• **Problem to work on**
Your output should be the entries below, exact in every detail.
* * * * * * *
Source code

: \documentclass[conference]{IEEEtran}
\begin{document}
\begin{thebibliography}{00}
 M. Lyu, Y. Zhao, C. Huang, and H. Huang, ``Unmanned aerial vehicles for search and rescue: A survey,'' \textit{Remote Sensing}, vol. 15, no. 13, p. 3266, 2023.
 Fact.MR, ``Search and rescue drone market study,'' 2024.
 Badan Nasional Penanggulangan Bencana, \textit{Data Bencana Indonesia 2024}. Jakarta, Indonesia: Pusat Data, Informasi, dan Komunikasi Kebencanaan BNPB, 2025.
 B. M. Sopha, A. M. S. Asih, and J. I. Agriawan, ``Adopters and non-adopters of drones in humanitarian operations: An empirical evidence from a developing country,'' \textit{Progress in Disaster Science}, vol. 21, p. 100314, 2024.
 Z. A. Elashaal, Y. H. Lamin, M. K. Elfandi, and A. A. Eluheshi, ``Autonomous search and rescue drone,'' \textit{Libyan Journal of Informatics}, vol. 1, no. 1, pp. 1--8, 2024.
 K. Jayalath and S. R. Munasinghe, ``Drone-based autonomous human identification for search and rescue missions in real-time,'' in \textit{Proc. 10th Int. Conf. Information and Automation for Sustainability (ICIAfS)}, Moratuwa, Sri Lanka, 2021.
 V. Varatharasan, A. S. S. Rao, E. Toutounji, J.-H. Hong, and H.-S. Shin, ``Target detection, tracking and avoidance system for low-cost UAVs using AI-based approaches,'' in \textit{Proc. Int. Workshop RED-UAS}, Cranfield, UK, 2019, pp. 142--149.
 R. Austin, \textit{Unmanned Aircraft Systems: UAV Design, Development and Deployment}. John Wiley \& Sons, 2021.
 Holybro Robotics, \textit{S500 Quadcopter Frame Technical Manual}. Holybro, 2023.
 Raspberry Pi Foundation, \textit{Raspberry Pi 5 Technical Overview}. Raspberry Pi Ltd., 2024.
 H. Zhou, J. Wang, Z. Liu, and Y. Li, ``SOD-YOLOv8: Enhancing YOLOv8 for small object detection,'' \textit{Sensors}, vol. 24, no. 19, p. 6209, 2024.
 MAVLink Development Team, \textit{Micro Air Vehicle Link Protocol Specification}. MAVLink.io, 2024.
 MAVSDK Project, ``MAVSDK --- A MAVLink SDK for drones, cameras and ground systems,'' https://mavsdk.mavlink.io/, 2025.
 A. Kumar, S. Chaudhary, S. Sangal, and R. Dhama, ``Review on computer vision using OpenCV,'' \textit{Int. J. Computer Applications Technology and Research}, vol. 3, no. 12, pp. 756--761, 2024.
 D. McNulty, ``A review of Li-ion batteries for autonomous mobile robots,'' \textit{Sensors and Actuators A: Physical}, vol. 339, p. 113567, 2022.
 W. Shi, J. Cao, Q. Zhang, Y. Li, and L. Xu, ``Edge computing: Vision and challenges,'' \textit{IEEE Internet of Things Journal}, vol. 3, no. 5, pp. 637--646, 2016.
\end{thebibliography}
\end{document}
* * * * * * *
• **Exercise answer**
Source code

: \documentclass[conference]{IEEEtran}
\begin{document}
\begin{thebibliography}{00}
 M. Lyu, Y. Zhao, C. Huang, and H. Huang, ``Unmanned aerial vehicles for search and rescue: A survey,'' \textit{Remote Sensing}, vol. 15, no. 13, p. 3266, 2023.
 Fact.MR, ``Search and rescue drone market study,'' 2024.
 Badan Nasional Penanggulangan Bencana, \textit{Data Bencana Indonesia 2024}. Jakarta, Indonesia: Pusat Data, Informasi, dan Komunikasi Kebencanaan BNPB, 2025.
 B. M. Sopha, A. M. S. Asih, and J. I. Agriawan, ``Adopters and non-adopters of drones in humanitarian operations: An empirical evidence from a developing country,'' \textit{Progress in Disaster Science}, vol. 21, p. 100314, 2024.
 Z. A. Elashaal, Y. H. Lamin, M. K. Elfandi, and A. A. Eluheshi, ``Autonomous search and rescue drone,'' \textit{Libyan Journal of Informatics}, vol. 1, no. 1, pp. 1--8, 2024.
 K. Jayalath and S. R. Munasinghe, ``Drone-based autonomous human identification for search and rescue missions in real-time,'' in \textit{Proc. 10th Int. Conf. Information and Automation for Sustainability (ICIAfS)}, Moratuwa, Sri Lanka, 2021.
 V. Varatharasan, A. S. S. Rao, E. Toutounji, J.-H. Hong, and H.-S. Shin, ``Target detection, tracking and avoidance system for low-cost UAVs using AI-based approaches,'' in \textit{Proc. Int. Workshop RED-UAS}, Cranfield, UK, 2019, pp. 142--149.
 R. Austin, \textit{Unmanned Aircraft Systems: UAV Design, Development and Deployment}. John Wiley \& Sons, 2021.
 Holybro Robotics, \textit{S500 Quadcopter Frame Technical Manual}. Holybro, 2023.
 Raspberry Pi Foundation, \textit{Raspberry Pi 5 Technical Overview}. Raspberry Pi Ltd., 2024.
 H. Zhou, J. Wang, Z. Liu, and Y. Li, ``SOD-YOLOv8: Enhancing YOLOv8 for small object detection,'' \textit{Sensors}, vol. 24, no. 19, p. 6209, 2024.
 MAVLink Development Team, \textit{Micro Air Vehicle Link Protocol Specification}. MAVLink.io, 2024.
 MAVSDK Project, ``MAVSDK --- A MAVLink SDK for drones, cameras and ground systems,'' https://mavsdk.mavlink.io/, 2025.
 A. Kumar, S. Chaudhary, S. Sangal, and R. Dhama, ``Review on computer vision using OpenCV,'' \textit{Int. J. Computer Applications Technology and Research}, vol. 3, no. 12, pp. 756--761, 2024.
 D. McNulty, ``A review of Li-ion batteries for autonomous mobile robots,'' \textit{Sensors and Actuators A: Physical}, vol. 339, p. 113567, 2022.
 W. Shi, J. Cao, Q. Zhang, Y. Li, and L. Xu, ``Edge computing: Vision and challenges,'' \textit{IEEE Internet of Things Journal}, vol. 3, no. 5, pp. 637--646, 2016.
\end{thebibliography}
\end{document}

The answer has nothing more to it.